# Help with nut (upsmon)

## mhodak

I am not able to get upsmon going correctly with nut. I can see UPS status fine, i.e. upsc gives the info, but calling shutdown sequence is a problem. Part of it is that I do not understand how should things work and why do I need additional users (nut and another one for monitoring).

Here is what I have in /etc/nut/upsd.users:

```
[upsmonuser]

                password  = my_p4ss

                upsmon master

```

That seems OK to me, but I am not sure if the user "upsmonuser" should be a UNIX system user (in which case it should be created) or if it is just a fake user for nut. I have not created the user, maybe that is the problem.

Next, here is /etc/nut/upsmon.conf

```
MONITOR myups 1 upsmonuser my_p4ss master

MINSUPPLIES 1

SHUTDOWNCMD "/sbin/shutdown -h +0"

POLLFREQ 5

POLLFREQALERT 5

HOSTSYNC 15

DEADTIME 15

POWERDOWNFLAG /etc/nut/killpower

NOTIFYFLAG ONBATT      SYSLOG+WALL

 NOTIFYFLAG LOWBATT     SYSLOG+WALL

 NOTIFYFLAG FSD SYSLOG+WALL

RBWARNTIME 43200

NOCOMMWARNTIME 300

FINALDELAY 5
```

I added "MONITOR myups 1 upsmonuser my_p4ss master" and three NOTIFYFLAG messages, the rest was default.

AFAIK, this should be correct for setting up upsmon. But when I cut power to my UPS, there is no message in terminals, although /var/log/messages says "wall: user nut broadcasted 1 lines (22 chars)", but nothing appears in any terminal. I would like to test shutdown, but by default nut waits until battery becomes low, which is stupid for testing. Waiting for 1 minute after ups loses power should be much better, but I do not see a good way to set it up.

So, basically, how do I know that upsmon is working? Do I need to create an extra user for that? And ho to easily test that the whole setup works?

Overall, I am pretty frustrated with nut. I understand what it tries to do, but even after reading its manual I do not understand how it works.

Thank you for your help.

----------

## Anon-E-moose

You would probably need to add /etc/init.d/nut.powerfail to the default to have it shutdown on power fail.

I've seen a message in my terminal when I had power blink for a moment, but I had a term open at the time.

Otherwise it won't open a terminal to tell you about it, as far as I know.  (wall should write to ALL console/terms)

I do keep a daily log of the ups using usplog (I think it talks to upsmon, but that's a guess), the log zeroed at midnight.
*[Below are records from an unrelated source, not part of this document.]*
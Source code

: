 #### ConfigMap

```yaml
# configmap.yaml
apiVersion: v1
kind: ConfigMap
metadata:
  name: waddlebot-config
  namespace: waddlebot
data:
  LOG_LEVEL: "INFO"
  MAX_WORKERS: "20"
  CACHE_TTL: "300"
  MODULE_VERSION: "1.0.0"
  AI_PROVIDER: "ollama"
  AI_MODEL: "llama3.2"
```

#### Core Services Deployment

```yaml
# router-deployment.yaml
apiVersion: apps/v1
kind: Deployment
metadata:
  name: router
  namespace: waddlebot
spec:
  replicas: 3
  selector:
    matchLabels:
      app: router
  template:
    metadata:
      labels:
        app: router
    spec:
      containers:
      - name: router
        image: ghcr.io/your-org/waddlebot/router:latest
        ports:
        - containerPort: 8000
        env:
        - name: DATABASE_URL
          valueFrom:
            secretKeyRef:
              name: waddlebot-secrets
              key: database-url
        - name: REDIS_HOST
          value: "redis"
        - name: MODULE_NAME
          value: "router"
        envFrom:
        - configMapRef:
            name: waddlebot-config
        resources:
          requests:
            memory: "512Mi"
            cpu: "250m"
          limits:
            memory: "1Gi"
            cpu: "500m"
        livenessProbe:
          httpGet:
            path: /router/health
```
Do a "man upsmon" for further info.

And yes the documentation leaves a lot to be desired.  :Wink: 

----------

## mhodak

Actually, I have tried adding /etc/init.d/nut.powerfail to default startup, but it would shutdown the machine, which was quite unpleasant  :Smile: . Had to use chroot to remove it from startup.

----------

## Anon-E-moose

From the /etc/init.d/nut.powerfail

 *Quote:*   

> if [ -f /etc/killpower -o -f /etc/nut/killpower ]; then

 

It should only trigger a shutdown if either of those two files are present

(gentoo should be using /etc/nut/killpower)

----------

## mhodak

It looks like that according to the script, but when I start the service (I have just tested that), it kills my machine and none of the files are present. Actually, it is not a clean shutdown, machine stays powered up but it is not responsive. Maybe there is something wrong with the script or it should not be started automatically, that is nut will call it when power is off.

----------

## Anon-E-moose

```
    if [ -f /etc/killpower -o -f /etc/nut/killpower ]; then

        UPS_CTL=/sbin/upsdrvctl

        UPS_POWERDOWN="${UPS_CTL} shutdown"

    elif [ -f /etc/apcupsd/powerfail ]; then

        UPS_CTL=/sbin/apcupsd

        UPS_POWERDOWN="${UPS_CTL} --killpower"

    else

        ewarn "UPS powerfail script scheduled, but no poweroff commands found."

        return 0

    fi
```

It should only take one of three paths, shutdown, apcupsd (if running apc ups) or simply tell you that no poweroff script was found.

But you may be correct that it shouldn't be autostarted, I don't have it that way, but haven't had a long running power failure to see what happens.

----------

## mhodak

Not sure why it kills my machine, but according to bug #266804 (when the script was added), it is meant to run as a part of shutdown to turn off UPS. 

Back to upsmon. How do you handle user there, is it an actual system user or just something that exists within upsmon?

----------

## Anon-E-moose

As far as I know the user in upsd.user is some name you decide to use. 

The name I picked isn't a user on my system.

You should be seeing messages in any terminal that is open (X) or any one of the console terms.

Edit to add: It does use "wall" which is part of sysvinit, if using systemd then I don't know if cmd is available.

As far as testing, the UPS itself may have a test option, where it sends a signal to the operating system.

----------

## AndCycle

I know this is outdated reply, but this thread is high in google ranking,

here is the correct answer,

nut.powerfail should be in "shutdown" level, not "default",

```
rc-update add nut.powerfail shutdown

```

```
        nut.powerfail |              shutdown

```

----------